2024年の天皇杯覇者が決まった。11月23日に国立競技場で行われた決勝で、ヴィッセル神戸がガンバ大阪を1-0で破って、5大会ぶり2度目の優勝を果たしたのだ。サッカージャーナリスト後藤健生が、関西勢同士の頂上決戦で感じた、日本サッカー界の「大きな変化」とは?
■まさに「決勝戦のような試合」
「決勝戦のような試合」という言葉があるが、第104回天皇杯全日本選手権の決勝戦、ガンバ大阪とヴィッセル神戸の「関西対決」は、まさにそんな試合だった。
そもそも、両チームとも堅守速攻型のチームだけに、「決勝戦のような」試合であると同時に、いかにもこの両チームの対戦らしい試合でもあった。
ともに、慎重に戦い、守備意識が常に上回っており、そのため、ビッグチャンスの数は少なく、公式記録によれば、シュート数も互いに6本ずつと少なかった。
G大阪にとっては、エース宇佐美貴史の肉離れによる欠場は痛かった。なにしろ、G大阪は組織的な守備で失点を少なくして、宇佐美が攻撃を組み立て、さらに自ら得点を決めるというのが今シーズンのコンセプトだったのだから。
それでも、前半はG大阪が優勢に試合を進めた。
とくに左サイドでは、サイドハーフの倉田秋とサイドバックの黒川圭介が絡みながら縦への突破を繰り返し、そのため、神戸にとってのストロングポイントであるはずの酒井高徳と武藤嘉紀が守備に回る時間が長くなってしまった。
ピッチの中央では、互いのプレスが効いていてパスをつなげない状況なので、サイドで優位に立ったチームが主導権を握ることになる。
しかし、優勢に試合を進めたG大阪も、神戸の堅守の前に前半無得点に終わる。
すると、後半は酒井、武藤の右サイドが活性化して次第に神戸が盛り返す。すると、吉田孝行監督もこれに呼応。左サイドハーフに佐々木大樹を投入し、それまでサイドでプレーしていた宮代大聖を中央に置いて、大迫勇也と組ませたのだ。
これで、攻撃の圧力はさらに高まった。
そして、交代から5分後の64分に決勝点が生まれた。

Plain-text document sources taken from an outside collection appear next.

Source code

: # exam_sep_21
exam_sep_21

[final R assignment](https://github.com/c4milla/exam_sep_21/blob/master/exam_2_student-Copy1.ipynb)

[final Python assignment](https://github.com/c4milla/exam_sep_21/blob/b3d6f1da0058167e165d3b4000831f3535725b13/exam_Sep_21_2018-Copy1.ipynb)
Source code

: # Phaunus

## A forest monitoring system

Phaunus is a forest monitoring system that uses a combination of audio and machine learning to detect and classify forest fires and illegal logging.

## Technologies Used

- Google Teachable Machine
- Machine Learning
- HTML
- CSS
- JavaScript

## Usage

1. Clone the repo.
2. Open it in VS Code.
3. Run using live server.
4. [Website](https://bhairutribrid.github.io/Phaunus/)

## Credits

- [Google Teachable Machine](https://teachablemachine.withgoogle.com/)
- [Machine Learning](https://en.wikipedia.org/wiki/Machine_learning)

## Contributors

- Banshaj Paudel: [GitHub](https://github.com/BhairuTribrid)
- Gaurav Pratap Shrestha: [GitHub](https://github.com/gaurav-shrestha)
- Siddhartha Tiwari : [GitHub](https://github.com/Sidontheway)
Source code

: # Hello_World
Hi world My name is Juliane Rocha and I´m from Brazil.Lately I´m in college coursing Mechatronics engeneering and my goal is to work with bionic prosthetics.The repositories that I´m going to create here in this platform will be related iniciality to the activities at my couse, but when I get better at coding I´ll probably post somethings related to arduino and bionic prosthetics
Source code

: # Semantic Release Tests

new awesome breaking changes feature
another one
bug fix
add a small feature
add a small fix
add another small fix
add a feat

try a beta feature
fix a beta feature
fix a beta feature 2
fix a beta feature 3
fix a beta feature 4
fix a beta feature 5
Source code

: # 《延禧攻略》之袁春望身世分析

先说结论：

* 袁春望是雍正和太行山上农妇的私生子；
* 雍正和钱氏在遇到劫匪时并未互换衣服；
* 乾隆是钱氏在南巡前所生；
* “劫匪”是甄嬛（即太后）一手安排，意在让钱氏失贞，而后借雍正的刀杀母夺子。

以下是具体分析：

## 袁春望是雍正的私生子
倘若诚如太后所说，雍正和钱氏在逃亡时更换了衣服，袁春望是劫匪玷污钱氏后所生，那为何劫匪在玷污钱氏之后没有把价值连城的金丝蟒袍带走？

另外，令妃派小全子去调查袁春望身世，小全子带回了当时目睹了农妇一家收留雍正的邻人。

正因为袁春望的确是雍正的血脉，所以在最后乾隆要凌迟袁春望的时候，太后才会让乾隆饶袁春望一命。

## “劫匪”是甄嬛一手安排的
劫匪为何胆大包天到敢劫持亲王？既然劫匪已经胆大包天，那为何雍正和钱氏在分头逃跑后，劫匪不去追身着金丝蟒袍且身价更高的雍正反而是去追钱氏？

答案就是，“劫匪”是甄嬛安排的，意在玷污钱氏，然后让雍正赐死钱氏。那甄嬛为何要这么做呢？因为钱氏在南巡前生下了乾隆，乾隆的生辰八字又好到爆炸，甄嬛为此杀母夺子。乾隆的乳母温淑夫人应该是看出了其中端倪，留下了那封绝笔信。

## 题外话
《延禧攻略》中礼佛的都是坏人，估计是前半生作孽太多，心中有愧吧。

GKの前川黛也からのロングボールに佐々木が競り合って生まれたルーズボールを収めた大迫が難しい体勢からパスを出し、武藤が持ち込んでクロス。最後は相手DFにも当たったが、フリーになっていた宮代が押し込んだ。
攻撃に絡むべき選手が全員かかわった、神戸らしい得点だった。
もちろん、G大阪のダニエル・ポヤトス監督も次々と交代カードを切って反撃を試みたが、神戸も選手を入れ替えながら守備を安定させ、1点を守り切った。